En la última década se ha avanzado mucho en transparencia fiscal internacional, ya que el miedo al terrorismo ha llevado a fiscalizar los flujos de dinero. Las entidades financieras españolas han dedicado medios cuantiosos para implantar controles y prevenir el blanqueo de capitales, dentro de una colaboración a la que, con más o menos entusiasmo, se han ido incorporando muchos países.

Hay que distinguir entre prácticas fraudulentas y la utilización de mecanismos legales en países o colonias, por los que se busca reducir la carga impositiva de beneficios, derechos de imagen, u otros ingresos. A veces ambas coinciden, porque el dinero irregular se blanquea también a través de esos territorios, que para cuidar la imagen colaboran en temas de terrorismo o de bloqueos, pero no de evasión fiscal. Que beneficios, derechos o ingresos que se generan en un país paguen menos o nada en otros países o colonias es lo que desde hace años llena de irritación a los ciudadanos que soportan el peso fiscal de la crisis. El mapa del mundo que aparece en el informe de la organización Transparencia Internacional" es oscuro; sólo el norte de Europa, Canadá, Australia y un diminuto Uruguay, brillan; Estados Unidos y algunos países europeos, presentan sombras, como España. Sin embargo, pese a la crisis de confianza por la que pasa, nuestra Unión Europea puede ser quien impulse la construcción de un sistema mundial fiscal transparente.

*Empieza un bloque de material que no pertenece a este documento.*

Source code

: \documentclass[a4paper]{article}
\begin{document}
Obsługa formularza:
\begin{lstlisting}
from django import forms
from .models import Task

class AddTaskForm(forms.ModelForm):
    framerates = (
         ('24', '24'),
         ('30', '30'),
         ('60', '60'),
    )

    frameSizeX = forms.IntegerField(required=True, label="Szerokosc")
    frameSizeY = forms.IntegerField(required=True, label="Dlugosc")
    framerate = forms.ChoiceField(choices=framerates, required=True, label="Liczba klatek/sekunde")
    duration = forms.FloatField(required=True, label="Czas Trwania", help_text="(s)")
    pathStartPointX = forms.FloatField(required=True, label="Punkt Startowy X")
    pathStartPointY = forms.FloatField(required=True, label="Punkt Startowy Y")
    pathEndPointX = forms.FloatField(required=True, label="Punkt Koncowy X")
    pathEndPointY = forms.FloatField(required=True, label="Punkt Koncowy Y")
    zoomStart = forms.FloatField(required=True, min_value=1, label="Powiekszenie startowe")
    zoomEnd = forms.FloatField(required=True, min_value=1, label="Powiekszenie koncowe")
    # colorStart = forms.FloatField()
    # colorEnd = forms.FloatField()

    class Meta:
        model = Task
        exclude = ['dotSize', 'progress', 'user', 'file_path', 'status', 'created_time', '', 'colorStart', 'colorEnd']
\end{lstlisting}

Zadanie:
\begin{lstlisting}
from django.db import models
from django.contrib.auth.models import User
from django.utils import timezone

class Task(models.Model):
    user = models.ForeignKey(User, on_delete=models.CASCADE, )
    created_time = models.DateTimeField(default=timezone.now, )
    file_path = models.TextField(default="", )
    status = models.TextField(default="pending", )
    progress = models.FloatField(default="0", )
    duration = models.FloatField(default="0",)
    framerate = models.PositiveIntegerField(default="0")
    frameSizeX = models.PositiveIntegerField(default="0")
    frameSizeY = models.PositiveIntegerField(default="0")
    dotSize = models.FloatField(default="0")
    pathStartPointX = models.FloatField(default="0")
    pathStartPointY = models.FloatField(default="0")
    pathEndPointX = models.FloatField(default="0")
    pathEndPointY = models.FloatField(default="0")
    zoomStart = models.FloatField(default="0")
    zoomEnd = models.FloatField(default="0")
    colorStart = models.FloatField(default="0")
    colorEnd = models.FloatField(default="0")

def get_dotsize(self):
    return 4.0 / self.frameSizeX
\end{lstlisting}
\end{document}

Primero, dentro de la Unión Europea deberíamos establecer un abanico de máximo y mínimo del impuesto de sociedades, para irlo cerrando y evitar juegos de domiciliaciones en países donde gravan menos. Segundo, como regla general, en un acuerdo internacional debería considerarse que los impuestos se pagan principalmente donde se desarrolla la actividad económica. Tercero, un protocolo contable internacional podría limitar las cargas ficticias por marca, asesoramiento, y otros costes que hacen aumentar el beneficio en el país refugio fiscal, y disminuir donde se genera la actividad. Cuarto, los intereses de préstamos entre empresas de un mismo grupo en países distintos, se considerarán deducibles sólo si el préstamo sirve para una inversión productiva. Quinto, cualquier transferencia a países que no proporcionen una información fiscal de manera fluida debería gravarse a un tipo elevado: un 30% sería adecuado; Estados Unidos se considera hoy un refugio, ya que no da regularmente información fuera. Sexto, habría que exigir a Gran Bretaña que dejara de dar cobertura a colonias como las Islas Vírgenes, donde se sustancian las empresas que se crean en Panamá; o Gibraltar, que nos causa el perjuicio fiscal de millones de cajetillas de tabaco que importa anualmente para el contrabando. Séptimo, habría que dejar de reconocer fiscalmente a países y colonias que permiten la creación de empresas sin objeto económico. Y, por último, aunque no menos importante, los partidos políticos -todos- deberían reflexionar sobre el maltrato fiscal que se da a las rentas del trabajo, autónomos, y pequeños empresarios, tanto en sus ingresos corrientes como en sus intentos de ahorrar algo a largo plazo.